RQ3: What are the use cases of Blockchain technology for manufacturing industry?
Rationale: The intention of this question is to figure out the possible usage of Blockchain in manufacturing area.

RQ4: What Blockchain frameworks are suitable for the scenario ”Assignment of production orders to an external manufacturer”?
Rationale: With this question, we investigate the existing Blockchain solutions to find appropriate framework.

Ii-B Search Strategy

The search strategy is key to ensure a good starting point for the identification of studies and ultimately for the actual outcome of the study. An extensive and broad set of primary studies was needed to answer the research questions. The most popular academic databases in the domain of software engineering were selected to be used in this systematic mapping to search for potentially relevant papers:

Finding possibly relevant publications to answer the research questions requires creating an appropriate search clause. We chose the terms ”Blockchain” and ”Manufacturing industry” for this study as the main search keyword core, it focuses on Blockchain technology, manufacturing, production processes. The final search strings were extended with alternative synonyms for main keywords. The term ”distributed ledger” is a basic technology for ”blockchain”. We considered papers mentioning distributed manufacturing, manufacturing execution, programmable logic controller” and included them into the search clause. Regarding the keywords for the search, after some exploratory searches using different combination of keywords, the researchers jointly established the final string to be used in the search for papers in the databases.

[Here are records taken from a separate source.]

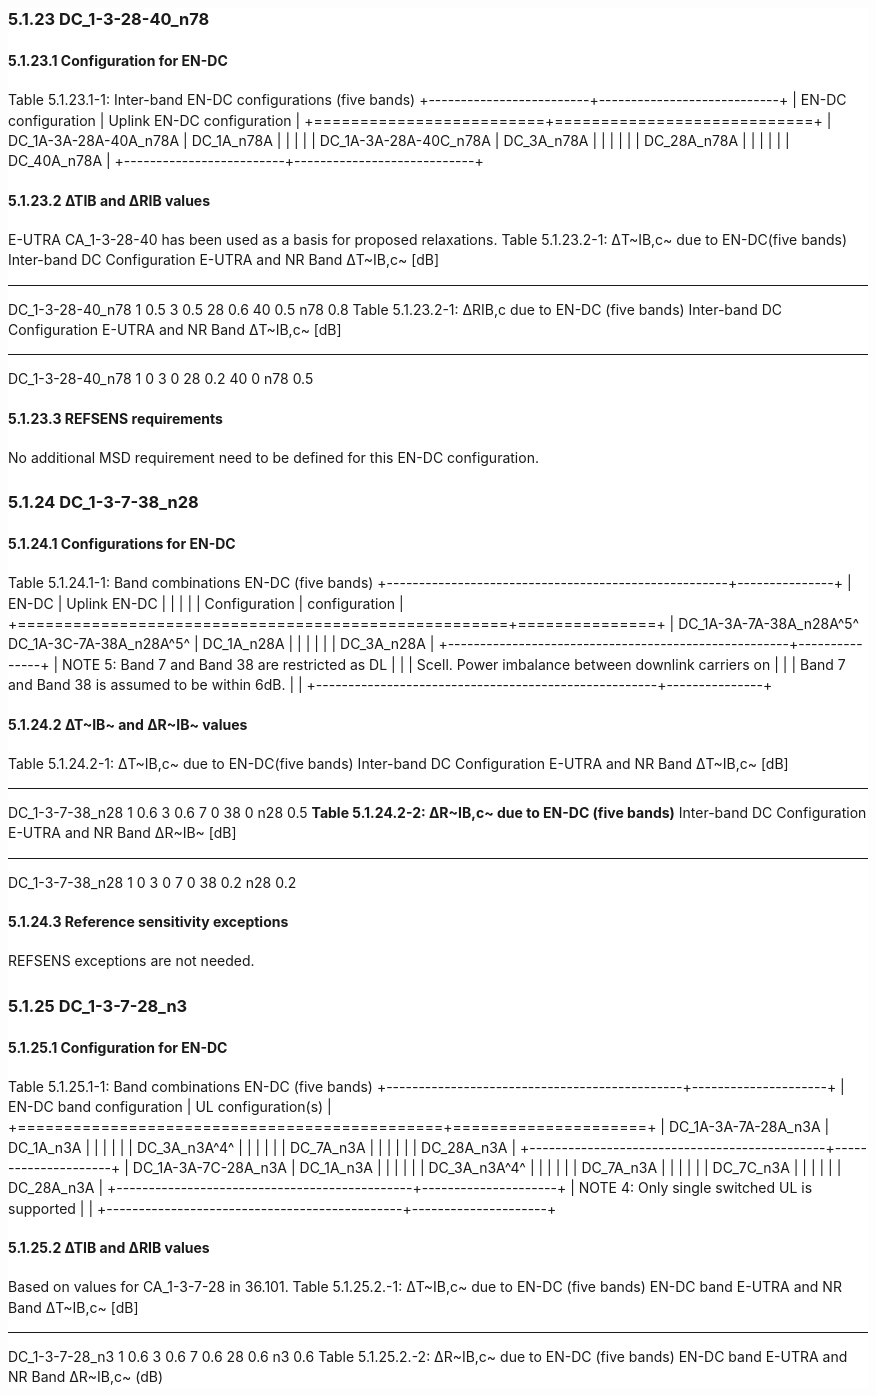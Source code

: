 ### 5.1.23 DC_1-3-28-40_n78
#### 5.1.23.1 Configuration for EN-DC
Table 5.1.23.1-1: Inter-band EN-DC configurations (five bands)
+-------------------------+----------------------------+ | EN-DC configuration | Uplink EN-DC configuration | +=========================+============================+ | DC_1A-3A-28A-40A_n78A | DC_1A_n78A | | | | | DC_1A-3A-28A-40C_n78A | DC_3A_n78A | | | | | | DC_28A_n78A | | | | | | DC_40A_n78A | +-------------------------+----------------------------+
#### 5.1.23.2 ∆TIB and ∆RIB values
E-UTRA CA_1-3-28-40 has been used as a basis for proposed relaxations.
Table 5.1.23.2-1: ΔT~IB,c~ due to EN-DC(five bands)
Inter-band DC Configuration E-UTRA and NR Band ΔT~IB,c~ [dB]
* * *
DC_1-3-28-40_n78 1 0.5 3 0.5 28 0.6 40 0.5 n78 0.8
Table 5.1.23.2-1: ΔRIB,c due to EN-DC (five bands)
Inter-band DC Configuration E-UTRA and NR Band ΔT~IB,c~ [dB]
* * *
DC_1-3-28-40_n78 1 0 3 0 28 0.2 40 0 n78 0.5
#### 5.1.23.3 REFSENS requirements
No additional MSD requirement need to be defined for this EN-DC configuration.
### 5.1.24 DC_1-3-7-38_n28
#### 5.1.24.1 Configurations for EN-DC
Table 5.1.24.1-1: Band combinations EN-DC (five bands)
+-----------------------------------------------------+---------------+ | EN-DC | Uplink EN-DC | | | | | Configuration | configuration | +=====================================================+===============+ | DC_1A-3A-7A-38A_n28A^5^ DC_1A-3C-7A-38A_n28A^5^ | DC_1A_n28A | | | | | | DC_3A_n28A | +-----------------------------------------------------+---------------+ | NOTE 5: Band 7 and Band 38 are restricted as DL | | | Scell. Power imbalance between downlink carriers on | | | Band 7 and Band 38 is assumed to be within 6dB. | | +-----------------------------------------------------+---------------+
#### 5.1.24.2 ∆T~IB~ and ∆R~IB~ values
Table 5.1.24.2-1: ΔT~IB,c~ due to EN-DC(five bands)
Inter-band DC Configuration E-UTRA and NR Band ΔT~IB,c~ [dB]
* * *
DC_1-3-7-38_n28 1 0.6 3 0.6 7 0 38 0 n28 0.5
**Table 5.1.24.2-2: ΔR~IB,c~ due to EN-DC (five bands)**
Inter-band DC Configuration E-UTRA and NR Band ΔR~IB~ [dB]
* * *
DC_1-3-7-38_n28 1 0 3 0 7 0 38 0.2 n28 0.2
#### 5.1.24.3 Reference sensitivity exceptions
REFSENS exceptions are not needed.
### 5.1.25 DC_1-3-7-28_n3
#### 5.1.25.1 Configuration for EN-DC
Table 5.1.25.1-1: Band combinations EN-DC (five bands)
+----------------------------------------------+---------------------+ | EN-DC band configuration | UL configuration(s) | +==============================================+=====================+ | DC_1A-3A-7A-28A_n3A | DC_1A_n3A | | | | | | DC_3A_n3A^4^ | | | | | | DC_7A_n3A | | | | | | DC_28A_n3A | +----------------------------------------------+---------------------+ | DC_1A-3A-7C-28A_n3A | DC_1A_n3A | | | | | | DC_3A_n3A^4^ | | | | | | DC_7A_n3A | | | | | | DC_7C_n3A | | | | | | DC_28A_n3A | +----------------------------------------------+---------------------+ | NOTE 4: Only single switched UL is supported | | +----------------------------------------------+---------------------+
#### 5.1.25.2 ∆TIB and ∆RIB values
Based on values for CA_1-3-7-28 in 36.101.
Table 5.1.25.2.-1: ΔT~IB,c~ due to EN-DC (five bands)
EN-DC band E-UTRA and NR Band ΔT~IB,c~ [dB]
* * *
DC_1-3-7-28_n3 1 0.6 3 0.6 7 0.6 28 0.6 n3 0.6
Table 5.1.25.2.-2: ΔR~IB,c~ due to EN-DC (five bands)
EN-DC band E-UTRA and NR Band ΔR~IB,c~ (dB)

Search terms with similar meanings were grouped in the same group and combined using the OR logical operator. To perform automatic searches in the selected digital libraries, the AND logical operator were used between combined terms of different groups, depicted in Table I:

Database Search
ACM
(+(”Blockchain” ”Distributed Ledger”) +
(”Manufacturing Execution” ”Programmable Logic
Controller” ”Manufacturing” ”Distributed
manufacturing”)
IEEE
(’Blockchain’ OR ’Distributed Ledger’) AND
(’Industrial Control’ OR ’Manufacturing Execution’
OR ’Programmable Logic Controller’ OR
’Manufacturing industry’ OR ’Distributed
manufacturing’)
Scopus
ALL ((”Blockchain” OR ”Distributed Ledger”) AND
(”Industrial Control” OR ”Manufacturing Execution”
OR ”Programmable Logic Controller”) OR
(”Manufacturing industry” OR ”Distributed
manufacturing”))
Science Direct
(”Blockchain” OR ”Distributed Ledger”) AND
(”Industrial Control” OR ”Manufacturing Execution”
OR ”Programmable Logic Controller” OR
”Manufacturing” OR ”Distributed manufacturing”)
TABLE I: Searches in databases.

The search string was applied to title, abstract, full-text and keywords, and limited to journal papers written in English. The search was performed at the beginning of 2016. A total of 258 papers were retrieved from the different databases, which are focusing on research regarding information technologies, as on 21st May 2019, 10.30 am (CEST) and displayed in Table II.

Database
Search
results
Final
results
% final papers
from search results
ACM 24 4 1.6 %
IEEE 61 12 4.7 %
Scopus 159 6 2.3 %
Science Direct 14 6 2.3 %
Total 258 28
TABLE II: Number of studies per database.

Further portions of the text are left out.